┌────────

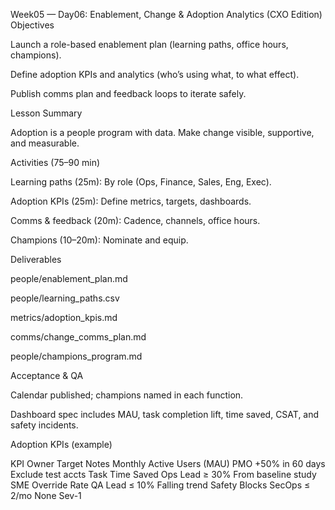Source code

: Week05 — Day06: Enablement, Change & Adoption Analytics (CXO Edition)
Objectives

Launch a role-based enablement plan (learning paths, office hours, champions).

Define adoption KPIs and analytics (who’s using what, to what effect).

Publish comms plan and feedback loops to iterate safely.

Lesson Summary

Adoption is a people program with data. Make change visible, supportive, and measurable.

Activities (75–90 min)

Learning paths (25m): By role (Ops, Finance, Sales, Eng, Exec).

Adoption KPIs (25m): Define metrics, targets, dashboards.

Comms & feedback (20m): Cadence, channels, office hours.

Champions (10–20m): Nominate and equip.

Deliverables

people/enablement_plan.md

people/learning_paths.csv

metrics/adoption_kpis.md

comms/change_comms_plan.md

people/champions_program.md

Acceptance & QA

Calendar published; champions named in each function.

Dashboard spec includes MAU, task completion lift, time saved, CSAT, and safety incidents.

Adoption KPIs (example)

KPI	Owner	Target	Notes
Monthly Active Users (MAU)	PMO	+50% in 60 days	Exclude test accts
Task Time Saved	Ops Lead	≥ 30%	From baseline study
SME Override Rate	QA Lead	≤ 10%	Falling trend
Safety Blocks	SecOps	≤ 2/mo	None Sev-1
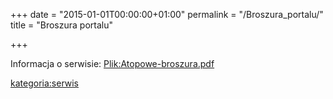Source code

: +++
date = "2015-01-01T00:00:00+01:00"
permalink = "/Broszura_portalu/"
title = "Broszura portalu"

+++

Informacja o serwisie: [Plik:Atopowe-broszura.pdf](/Plik:Atopowe-broszura.pdf "wikilink")

[kategoria:serwis](/atopedia/kategoria:serwis "wikilink")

└────────

■ Prompt ■
Check each line above for the word "wikilink" and give the number of lines that have it, nothing else.

■ Result for this task ■
2